Top of MATERIALS PROVIDED

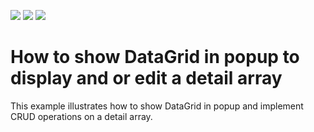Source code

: <!-- default badges list -->
![](https://img.shields.io/endpoint?url=https://codecentral.devexpress.com/api/v1/VersionRange/349009824/21.1.3%2B)
[![](https://img.shields.io/badge/Open_in_DevExpress_Support_Center-FF7200?style=flat-square&logo=DevExpress&logoColor=white)](https://supportcenter.devexpress.com/ticket/details/T983129)
[![](https://img.shields.io/badge/📖_How_to_use_DevExpress_Examples-e9f6fc?style=flat-square)](https://docs.devexpress.com/GeneralInformation/403183)
<!-- default badges end -->
# How to show DataGrid in popup to display and or edit a detail array

This example illustrates how to show DataGrid in popup and implement CRUD operations on a detail array.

Bottom of MATERIALS PROVIDED

WHAT THIS TASK INVOLVES - Give the number of lines in the entries that contain the word "DataGrid", without any other words.

RESULT BELOW - 2